With astonishing optoelectronic properties comparable to the most prosperous inorganic semiconductors like GaAs, the class of organometal halide and all-inorganic perovskite semiconductors have emerged as highly interesting and inexpensive active material for tunable thin-film lasers. For lasing applications, there is the vision that these perovskites may overcome the typical limitations and loss mechanisms imposed by organic gain media.
For the realization of High-Q photonic resonator structures and waveguides, the perovskite active material needs to be patterned on the nanoscale with utmost control. When the work of this thesis started, the tremendous potential of metal halide perovskites for optoelectronic and photonic applications had not been unlocked partially because of the lack of suitable versatile nanopatterning techniques, to create resonator structures, waveguides, etc. with a maximum level of control and precision directly into perovskite layers.
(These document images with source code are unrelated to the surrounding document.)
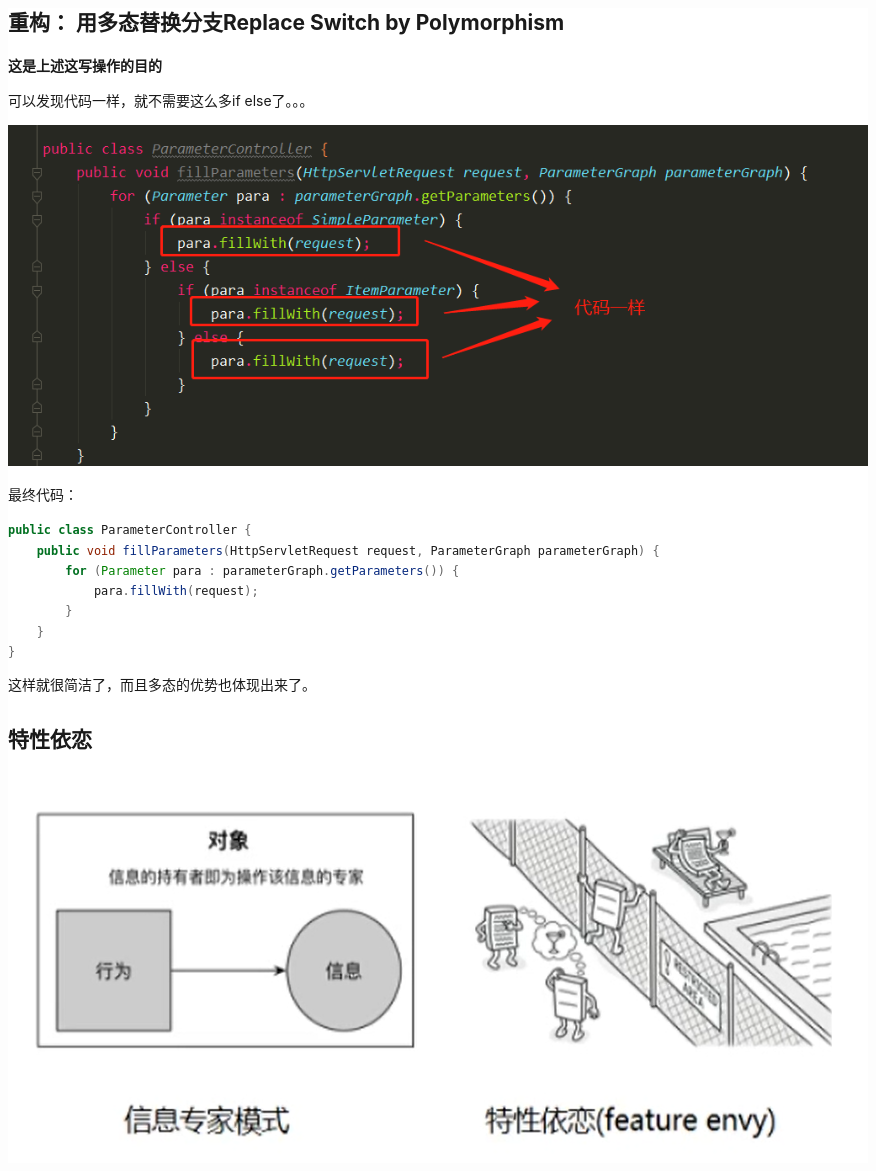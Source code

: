 ## 重构： 用多态替换分支Replace Switch by Polymorphism

**这是上述这写操作的目的**

可以发现代码一样，就不需要这么多if else了。。。

![1627575229335](cleancode2/1627575229335.png)

最终代码：

```java
public class ParameterController {
    public void fillParameters(HttpServletRequest request, ParameterGraph parameterGraph) {
        for (Parameter para : parameterGraph.getParameters()) {
            para.fillWith(request);
        }
    }
}
```

这样就很简洁了，而且多态的优势也体现出来了。

## 特性依恋

![1627575470700](cleancode2/1627575470700.png)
In this work, we address the above mentioned issues and demonstrate for the first time that photonic nanostructures can be prepared by thermal nanoimprint lithography (NIL) directly into different types of perovskite at temperatures as low as 100 °C—a futile endeavour in case of established inorganic semiconductors like Gallium Arsenide (GaAs) or Gallium Nitride (GaN). A notable effect of the imprinting process is a substantial flattening of the initially very rough polycrystalline perovskite layers which affords a significantly lowered threshold for the onset of amplified spontaneous emission due to reduced scattering. Moreover, in optically pumped DFB laser structures, very low lasing thresholds are achieved. This direct NIL patterning of photonic structures into perovskite layers is expected to inspire not only the field of lasers but also other perovskite-based devices, such as LEDs and solar cells.